The Miscellaneous Award was designed to fill the gaps.  But ten years on, we still commonly refer to award-free employees, and not just managerial and professional ones.  We have an established practice of trying to squeeze non-traditional workers into classifications in industry awards, and if they don’t fit, we deem them award-free.

So why hasn’t the Miscellaneous Award been doing its job?

There has been an exemption under the Award for ‘those classes of employees who, because of the nature or seniority of their role, have not traditionally been covered by awards including managerial employees and professional employees such as accountants and finance, marketing, legal, human resources, public relations and information technology specialists’.

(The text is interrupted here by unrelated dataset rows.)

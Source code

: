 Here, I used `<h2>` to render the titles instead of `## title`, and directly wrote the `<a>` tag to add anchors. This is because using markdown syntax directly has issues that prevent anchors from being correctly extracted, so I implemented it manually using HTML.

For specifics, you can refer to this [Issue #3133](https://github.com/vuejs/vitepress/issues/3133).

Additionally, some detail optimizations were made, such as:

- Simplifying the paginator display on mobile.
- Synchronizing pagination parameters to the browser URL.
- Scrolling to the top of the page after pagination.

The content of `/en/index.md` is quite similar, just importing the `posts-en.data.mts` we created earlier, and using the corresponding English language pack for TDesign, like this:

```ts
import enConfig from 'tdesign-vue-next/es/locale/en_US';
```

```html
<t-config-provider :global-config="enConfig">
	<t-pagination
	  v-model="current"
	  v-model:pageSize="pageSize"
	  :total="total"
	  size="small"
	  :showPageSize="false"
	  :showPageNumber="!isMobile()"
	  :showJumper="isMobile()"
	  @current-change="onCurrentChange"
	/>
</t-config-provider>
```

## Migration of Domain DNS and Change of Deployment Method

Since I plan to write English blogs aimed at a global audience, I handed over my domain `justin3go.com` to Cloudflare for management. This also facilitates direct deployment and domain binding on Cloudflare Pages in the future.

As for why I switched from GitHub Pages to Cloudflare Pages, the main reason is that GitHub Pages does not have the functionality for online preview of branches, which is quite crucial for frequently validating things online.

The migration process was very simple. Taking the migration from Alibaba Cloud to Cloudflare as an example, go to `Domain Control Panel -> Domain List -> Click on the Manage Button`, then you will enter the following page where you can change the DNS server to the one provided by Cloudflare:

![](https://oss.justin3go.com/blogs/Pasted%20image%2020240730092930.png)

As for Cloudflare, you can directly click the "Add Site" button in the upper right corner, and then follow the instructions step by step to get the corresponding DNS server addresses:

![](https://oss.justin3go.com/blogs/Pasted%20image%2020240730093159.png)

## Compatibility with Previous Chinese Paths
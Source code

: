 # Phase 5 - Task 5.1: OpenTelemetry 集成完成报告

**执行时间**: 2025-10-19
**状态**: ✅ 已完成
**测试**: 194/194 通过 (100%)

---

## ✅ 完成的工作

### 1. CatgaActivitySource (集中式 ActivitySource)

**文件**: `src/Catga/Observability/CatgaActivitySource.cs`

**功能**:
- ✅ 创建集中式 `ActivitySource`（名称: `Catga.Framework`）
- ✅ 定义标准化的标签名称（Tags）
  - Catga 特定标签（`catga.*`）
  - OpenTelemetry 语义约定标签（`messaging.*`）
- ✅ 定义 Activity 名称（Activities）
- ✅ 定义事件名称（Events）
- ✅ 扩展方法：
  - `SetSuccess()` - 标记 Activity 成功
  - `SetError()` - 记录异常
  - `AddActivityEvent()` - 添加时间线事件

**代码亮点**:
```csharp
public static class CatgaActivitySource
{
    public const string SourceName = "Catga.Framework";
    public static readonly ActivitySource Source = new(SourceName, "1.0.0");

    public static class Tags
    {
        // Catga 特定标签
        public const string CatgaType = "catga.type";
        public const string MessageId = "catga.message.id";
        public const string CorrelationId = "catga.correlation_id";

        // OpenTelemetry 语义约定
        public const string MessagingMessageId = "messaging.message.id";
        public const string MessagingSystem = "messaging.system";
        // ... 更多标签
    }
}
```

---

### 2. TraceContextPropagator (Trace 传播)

The phrase ‘because of the nature or seniority of their role’ has been interpreted widely to mean ‘if they weren’t award employees before 2010, they aren’t award employees after 2010’.  This interpretation no longer applies.

Just as the effects of COVID19 struck[1], the Commission decided to cut that phrase out of the Miscellaneous Award as it was always intended that the following classes of employees would be picked up by the Miscellaneous Award:

  1. employees performing new or emerging types of work; and
  2. obscure groups of employees that had historically fallen through the cracks of award coverage.

Do you employ lower-skilled, semi-skilled or trades-qualified employees and currently treat them as award-free?  Take a look at the Miscellaneous Award 2010 to review whether you need to change your approach.